LAFAYETTE – All last-ditch efforts to save the Hoosier State, an Amtrak
passenger rail line that comes through Lafayette on the way to and from
Indianapolis and Chicago, couldn’t find a sympathetic vote in the
Indiana General Assembly or in Indiana’s next two-year budget.
The
$34 billion budget approved late Wednesday night, just before lawmakers
ended the 2019 session, cut $3 million a year set aside of the Hoosier
State in previous budgets.
“I’m very disappointed,”
said Sen. Ron Alting, a Lafayette Republican who said he worked in the
closing weeks of the session with Reps.

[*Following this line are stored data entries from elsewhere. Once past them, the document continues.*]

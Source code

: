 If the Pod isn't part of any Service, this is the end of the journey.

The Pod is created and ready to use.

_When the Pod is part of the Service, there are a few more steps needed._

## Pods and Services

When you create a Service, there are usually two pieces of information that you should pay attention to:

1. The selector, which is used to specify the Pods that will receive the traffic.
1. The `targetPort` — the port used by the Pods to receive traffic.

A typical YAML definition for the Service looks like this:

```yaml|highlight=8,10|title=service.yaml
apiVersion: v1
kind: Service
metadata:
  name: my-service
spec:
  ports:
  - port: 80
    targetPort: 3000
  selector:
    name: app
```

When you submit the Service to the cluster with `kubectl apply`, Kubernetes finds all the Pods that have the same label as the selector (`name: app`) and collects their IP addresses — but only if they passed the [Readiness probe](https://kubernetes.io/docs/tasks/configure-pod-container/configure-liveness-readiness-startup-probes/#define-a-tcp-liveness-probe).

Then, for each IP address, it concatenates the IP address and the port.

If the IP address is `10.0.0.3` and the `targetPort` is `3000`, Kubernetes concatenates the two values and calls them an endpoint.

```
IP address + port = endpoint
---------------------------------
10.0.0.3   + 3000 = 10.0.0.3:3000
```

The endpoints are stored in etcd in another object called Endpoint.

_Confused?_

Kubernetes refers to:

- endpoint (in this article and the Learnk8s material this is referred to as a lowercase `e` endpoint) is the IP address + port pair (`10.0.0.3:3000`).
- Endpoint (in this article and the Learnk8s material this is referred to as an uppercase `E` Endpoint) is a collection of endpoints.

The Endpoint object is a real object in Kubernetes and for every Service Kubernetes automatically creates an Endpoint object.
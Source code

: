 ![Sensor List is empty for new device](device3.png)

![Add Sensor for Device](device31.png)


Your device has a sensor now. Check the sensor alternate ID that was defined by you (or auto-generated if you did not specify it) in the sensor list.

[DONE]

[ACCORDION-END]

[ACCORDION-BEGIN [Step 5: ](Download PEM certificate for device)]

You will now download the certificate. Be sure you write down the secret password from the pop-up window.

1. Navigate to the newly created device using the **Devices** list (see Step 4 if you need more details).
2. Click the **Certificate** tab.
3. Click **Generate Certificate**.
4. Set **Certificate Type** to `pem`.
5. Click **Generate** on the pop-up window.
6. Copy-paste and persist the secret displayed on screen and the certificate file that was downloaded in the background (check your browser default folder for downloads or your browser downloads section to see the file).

Sheila Klinker, D-Lafayette,
Chris Campbell, D-West Lafayette, and Sharon Negele, R-Attica, to try to
find room in the budget for the Hoosier State.
“I
thought it was a small amount of money in a $34 billion budget, quite
honestly,” Alting said. “But the Hoosier State wasn’t in (Gov. Eric
Holcomb’s) budget, and it wasn’t in the House version of the budget. So
that was hard to overcome, at the end of the day. … We gave it a 100
percent effort.”
On
Thursday, Marc Magliari, an Amtrak spokesman, confirmed that the
Hoosier State won’t run beyond June 30, which is when Indiana’s current
state budget ends.
Amtrak already had been preparing for that possibility.